Recorded data
Content starts
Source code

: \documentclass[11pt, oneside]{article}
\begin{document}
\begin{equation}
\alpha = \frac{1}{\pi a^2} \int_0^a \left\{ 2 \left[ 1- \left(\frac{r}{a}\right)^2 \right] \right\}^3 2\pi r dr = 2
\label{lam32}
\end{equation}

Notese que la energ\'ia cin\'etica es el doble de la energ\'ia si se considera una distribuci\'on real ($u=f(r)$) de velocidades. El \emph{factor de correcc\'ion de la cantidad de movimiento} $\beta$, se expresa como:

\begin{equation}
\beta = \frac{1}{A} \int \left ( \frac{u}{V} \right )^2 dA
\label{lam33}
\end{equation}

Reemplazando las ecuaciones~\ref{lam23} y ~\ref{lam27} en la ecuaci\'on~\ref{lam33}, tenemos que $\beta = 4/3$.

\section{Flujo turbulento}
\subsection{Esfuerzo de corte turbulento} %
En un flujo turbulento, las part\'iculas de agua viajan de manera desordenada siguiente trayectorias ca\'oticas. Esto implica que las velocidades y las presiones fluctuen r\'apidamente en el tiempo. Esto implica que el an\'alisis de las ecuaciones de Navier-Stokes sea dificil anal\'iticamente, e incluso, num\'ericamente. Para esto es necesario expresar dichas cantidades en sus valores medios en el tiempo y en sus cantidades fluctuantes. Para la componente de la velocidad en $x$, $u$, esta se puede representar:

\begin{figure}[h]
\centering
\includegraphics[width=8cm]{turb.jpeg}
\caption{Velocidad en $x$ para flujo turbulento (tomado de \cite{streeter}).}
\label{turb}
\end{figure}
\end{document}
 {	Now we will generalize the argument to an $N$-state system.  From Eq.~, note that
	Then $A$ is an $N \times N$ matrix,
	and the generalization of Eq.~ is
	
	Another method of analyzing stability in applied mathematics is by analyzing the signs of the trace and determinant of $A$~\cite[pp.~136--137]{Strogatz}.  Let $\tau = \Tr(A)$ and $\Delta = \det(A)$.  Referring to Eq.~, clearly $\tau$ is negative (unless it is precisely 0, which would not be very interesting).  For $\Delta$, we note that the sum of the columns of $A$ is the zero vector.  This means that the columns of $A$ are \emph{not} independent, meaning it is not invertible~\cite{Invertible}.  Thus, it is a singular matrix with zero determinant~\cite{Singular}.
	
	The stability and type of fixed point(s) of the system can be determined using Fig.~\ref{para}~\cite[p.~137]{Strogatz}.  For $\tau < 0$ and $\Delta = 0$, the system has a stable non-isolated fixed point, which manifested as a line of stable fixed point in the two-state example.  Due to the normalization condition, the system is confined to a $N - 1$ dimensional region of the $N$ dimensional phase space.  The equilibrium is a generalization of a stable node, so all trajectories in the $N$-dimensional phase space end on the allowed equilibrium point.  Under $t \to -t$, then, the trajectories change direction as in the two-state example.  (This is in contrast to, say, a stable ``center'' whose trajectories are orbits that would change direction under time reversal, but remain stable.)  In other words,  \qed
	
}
Content ends
**EXERCISE AIM:**
Copy word for word the stretch of entries above from the line that has "Eq.~, note that" through the line that has "and the generalization of Eq.~ is", both ends included, and nothing outside it.

**TASK RESPONSE:**
 {	Now we will generalize the argument to an $N$-state system.  From Eq.~, note that
	Then $A$ is an $N \times N$ matrix,
	and the generalization of Eq.~ is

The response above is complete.